#### Work item
Each line of the records that holds "begin" should be shown in full.

#### Supplied entries
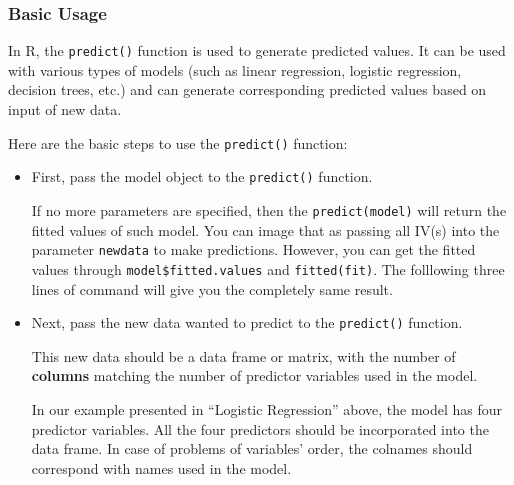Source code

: \documentclass[
]{ctexart}
\newenvironment{Shaded}{\begin{snugshade}}{\end{snugshade}}
\newcommand{\FunctionTok}[1]{\textcolor[rgb]{0.13,0.29,0.53}{\textbf{#1}}}
\newcommand{\NormalTok}[1]{#1}
\newcommand{\SpecialCharTok}[1]{\textcolor[rgb]{0.81,0.36,0.00}{\textbf{#1}}}
\begin{document}
\hypertarget{basic-usage}{%
\subsubsection{Basic Usage}\label{basic-usage}}

In R, the \texttt{predict()} function is used to generate predicted
values. It can be used with various types of models (such as linear
regression, logistic regression, decision trees, etc.) and can generate
corresponding predicted values based on input of new data.

Here are the basic steps to use the \texttt{predict()} function:

\begin{itemize}
\item
  First, pass the model object to the \texttt{predict()} function.

  If no more parameters are specified, then the \texttt{predict(model)}
  will return the fitted values of such model. You can image that as
  passing all IV(s) into the parameter \texttt{newdata} to make
  predictions. However, you can get the fitted values through
  \texttt{model\$fitted.values} and \texttt{fitted(fit)}. The folllowing
  three lines of command will give you the completely same result.
\end{itemize}

\begin{Shaded}
\end{Shaded}

\begin{itemize}
\item
  Next, pass the new data wanted to predict to the \texttt{predict()}
  function.

  This new data should be a data frame or matrix, with the number of
  \textbf{columns} matching the number of predictor variables used in
  the model.

  In our example presented in ``Logistic Regression'' above, the model
  has four predictor variables. All the four predictors should be
  incorporated into the data frame. In case of problems of variables'
  order, the colnames should correspond with names used in the model.
\end{itemize}
\end{document}
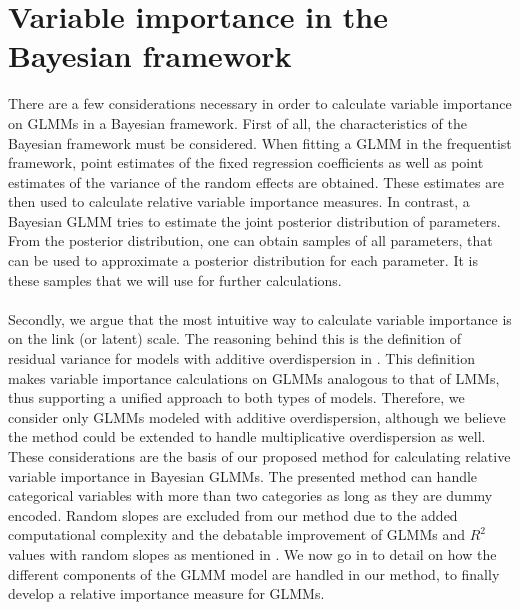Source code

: \section{Variable importance in the Bayesian framework}
There are a few considerations necessary in order to calculate variable importance on GLMMs in a Bayesian framework. First of all, the characteristics of the Bayesian framework must be considered. When fitting a GLMM in the frequentist framework, point estimates of the fixed regression coefficients as well as point estimates of the variance of the random effects are obtained. These estimates are then used to calculate relative variable importance measures. In contrast, a Bayesian GLMM tries to estimate the joint posterior distribution of parameters. From the posterior distribution, one can obtain samples of all parameters, that can be used to approximate a posterior distribution for each parameter. It is these samples that we will use for further calculations.
\\
\\
Secondly, we argue that the most intuitive way to calculate variable importance is on the link (or latent) scale. The reasoning behind this is the definition of residual variance for models with additive overdispersion in \citet{nakagawa2013general}. This definition makes variable importance calculations on GLMMs analogous to that of LMMs, thus supporting a unified approach to both types of models. Therefore, we consider only GLMMs modeled with additive overdispersion, although we believe the method could be extended to handle multiplicative overdispersion as well.
These considerations are the basis of our proposed method for calculating relative variable importance in Bayesian GLMMs.
The presented method can handle categorical variables with more than two categories as long as they are dummy encoded. Random slopes are excluded from our method due to the added computational complexity and the debatable improvement of GLMMs and $R^2$ values with random slopes as mentioned in \citet{Johnson2014}.
We now go in to detail on how the different components of the GLMM model are handled in our method, to finally develop a relative importance measure for GLMMs.

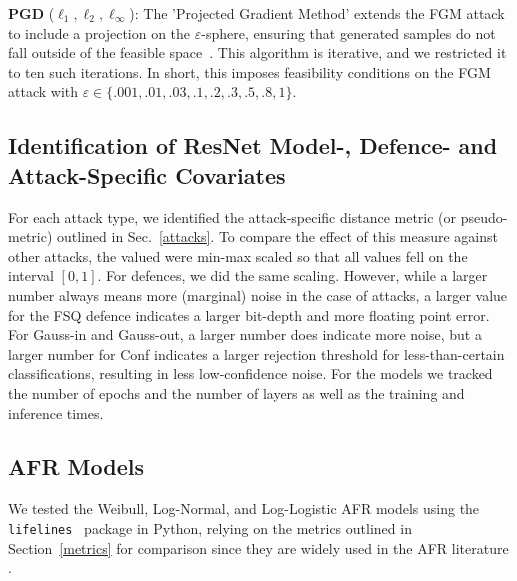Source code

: \textbf{PGD}  ($\ell_1, \ell_2, \ell_{\infty}$): The 'Projected Gradient Method' extends the FGM attack to include a projection on the $\varepsilon$-sphere, ensuring that generated samples do not fall outside of the feasible space~\citep{madry2017towards}. This algorithm is iterative, and we restricted it to ten such iterations. In short, this imposes feasibility conditions on the FGM attack with $\varepsilon \in \{.001,.01,.03,.1,.2,.3,.5,.8,1\}$.

\subsection{Identification of ResNet Model-, Defence- and Attack-Specific Covariates}
For each attack type, we identified the attack-specific distance metric (or pseudo-metric) outlined in Sec.~\ref{attacks}. To compare the effect of this measure against other attacks, the valued were min-max scaled so that all values fell on the interval $[0,1]$. For defences, we did the same scaling. However, while a larger number always means more (marginal) noise in the case of attacks, a larger value for the FSQ defence indicates a larger bit-depth and more floating point error. For Gauss-in and Gauss-out, a larger number does indicate more noise, but a larger number for Conf indicates a larger rejection threshold for less-than-certain classifications, resulting in less low-confidence noise. For the models we tracked the number of epochs and the number of layers as well as the training and inference times. 


\subsection{AFR Models}
We tested the Weibull, Log-Normal, and Log-Logistic AFR models using the \texttt{lifelines}~\citep{lifelines} package in Python, relying on the metrics outlined in Section~\ref{metrics} for comparison since they are widely used in the AFR literature \citep{aft_models}.

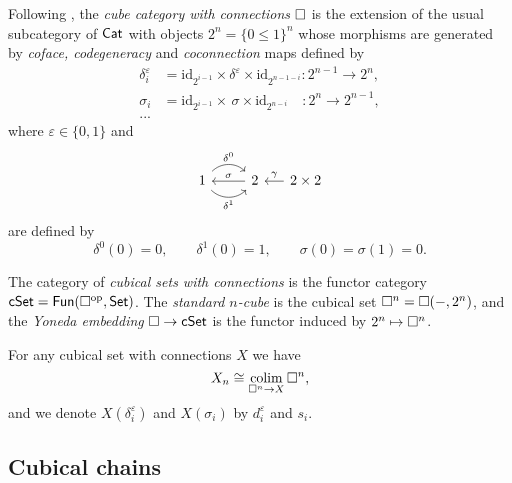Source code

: Following \cite{brown1981cubes}, the \textit{cube category with connections} $\square$ is the extension of the usual subcategory of $\mathsf{Cat}$ with objects $2^n = \{0 \leq 1\}^n$ whose morphisms are generated by \textit{coface, codegeneracy} and \textit{coconnection} maps defined by
\begin{align*}
\delta_i^\varepsilon & = \mathrm{id}_{2^{i-1}} \times \delta^\varepsilon \times \mathrm{id}_{2^{n-1-i}} \colon 2^{n-1} \to 2^n, \\
\sigma_i & = \mathrm{id}_{2^{i-1}} \times \, \sigma \times \mathrm{id}_{2^{n-i}} \quad \colon 2^{n} \to 2^{n-1}, \\
... &
\end{align*}
where $\varepsilon \in \{0,1\}$ and
\begin{equation*}
\begin{tikzcd}
1 \arrow[r, out=45, in=135, "\delta^0"] \arrow[r, out=-45, in=-135, "\delta^1"'] & 2 \arrow[l, "\sigma"'] &[-10pt] \arrow[l, "\gamma"'] 2 \times 2
\end{tikzcd}
\end{equation*}
are defined by
\begin{equation*}
\delta^0(0) = 0, \qquad \delta^1(0) = 1, \qquad \sigma(0) = \sigma(1) = 0.
\end{equation*}

The category of \textit{cubical sets with connections} is the functor category $\mathsf{cSet} = \mathsf{Fun}(\square^{\mathrm{op}}, \mathsf{Set})$.
The \textit{standard $n$-cube} is the cubical set $\square^n = \square(-, 2^n)$, and the \textit{Yoneda embedding} $\square \to \mathsf{cSet}$ is the functor induced by $2^n \mapsto \square^n$.

For any cubical set with connections $X$ we have
\begin{equation*}
X_n \cong \operatorname*{colim}_{\square^n \to X} \square^n,
\end{equation*}
and we denote $X(\delta_i^\varepsilon)$ and $X(\sigma_i)$ by $d_i^\varepsilon$ and $s_i$.

\subsection{Cubical chains}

#### Reply
\newenvironment{Shaded}{\begin{snugshade}}{\end{snugshade}}
\begin{document}
\begin{itemize}
\begin{Shaded}
\begin{itemize}
\begin{align*}
\begin{equation*}
\begin{tikzcd}
\begin{equation*}
\begin{equation*}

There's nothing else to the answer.